**** Source material ****
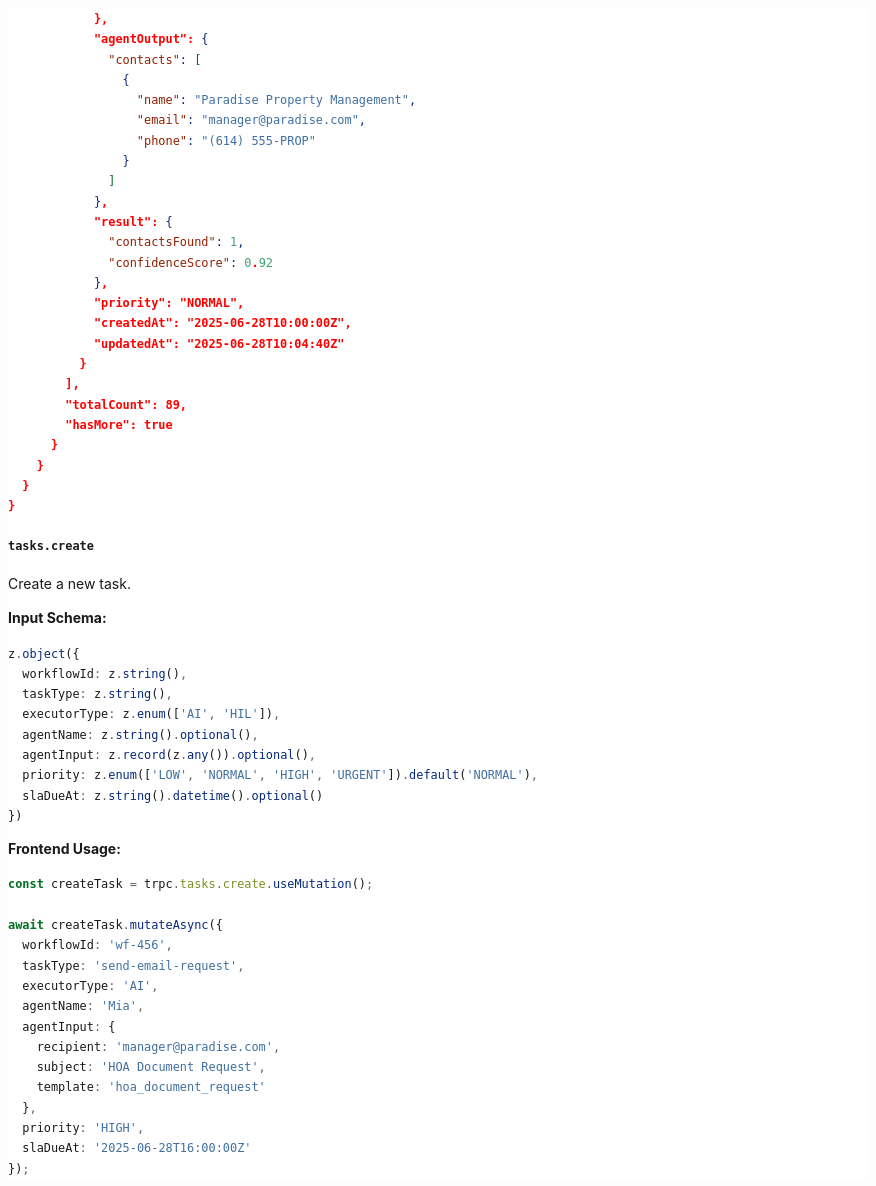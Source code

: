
 ```json
            },
            "agentOutput": {
              "contacts": [
                {
                  "name": "Paradise Property Management",
                  "email": "manager@paradise.com",
                  "phone": "(614) 555-PROP"
                }
              ]
            },
            "result": {
              "contactsFound": 1,
              "confidenceScore": 0.92
            },
            "priority": "NORMAL",
            "createdAt": "2025-06-28T10:00:00Z",
            "updatedAt": "2025-06-28T10:04:40Z"
          }
        ],
        "totalCount": 89,
        "hasMore": true
      }
    }
  }
}
```

#### `tasks.create`
Create a new task.

**Input Schema:**
```typescript
z.object({
  workflowId: z.string(),
  taskType: z.string(),
  executorType: z.enum(['AI', 'HIL']),
  agentName: z.string().optional(),
  agentInput: z.record(z.any()).optional(),
  priority: z.enum(['LOW', 'NORMAL', 'HIGH', 'URGENT']).default('NORMAL'),
  slaDueAt: z.string().datetime().optional()
})
```

**Frontend Usage:**
```typescript
const createTask = trpc.tasks.create.useMutation();

await createTask.mutateAsync({
  workflowId: 'wf-456',
  taskType: 'send-email-request',
  executorType: 'AI',
  agentName: 'Mia',
  agentInput: {
    recipient: 'manager@paradise.com',
    subject: 'HOA Document Request',
    template: 'hoa_document_request'
  },
  priority: 'HIGH',
  slaDueAt: '2025-06-28T16:00:00Z'
});
```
****
Problem description => Transcribe the listing verbatim, pictures excluded.

Reply to the task =>
Source code

:
 ```json
            },
            "agentOutput": {
              "contacts": [
                {
                  "name": "Paradise Property Management",
                  "email": "manager@paradise.com",
                  "phone": "(614) 555-PROP"
                }
              ]
            },
            "result": {
              "contactsFound": 1,
              "confidenceScore": 0.92
            },
            "priority": "NORMAL",
            "createdAt": "2025-06-28T10:00:00Z",
            "updatedAt": "2025-06-28T10:04:40Z"
          }
        ],
        "totalCount": 89,
        "hasMore": true
      }
    }
  }
}
```

#### `tasks.create`
Create a new task.

**Input Schema:**
```typescript
z.object({
  workflowId: z.string(),
  taskType: z.string(),
  executorType: z.enum(['AI', 'HIL']),
  agentName: z.string().optional(),
  agentInput: z.record(z.any()).optional(),
  priority: z.enum(['LOW', 'NORMAL', 'HIGH', 'URGENT']).default('NORMAL'),
  slaDueAt: z.string().datetime().optional()
})
```

**Frontend Usage:**
```typescript
const createTask = trpc.tasks.create.useMutation();

await createTask.mutateAsync({
  workflowId: 'wf-456',
  taskType: 'send-email-request',
  executorType: 'AI',
  agentName: 'Mia',
  agentInput: {
    recipient: 'manager@paradise.com',
    subject: 'HOA Document Request',
    template: 'hoa_document_request'
  },
  priority: 'HIGH',
  slaDueAt: '2025-06-28T16:00:00Z'
});
```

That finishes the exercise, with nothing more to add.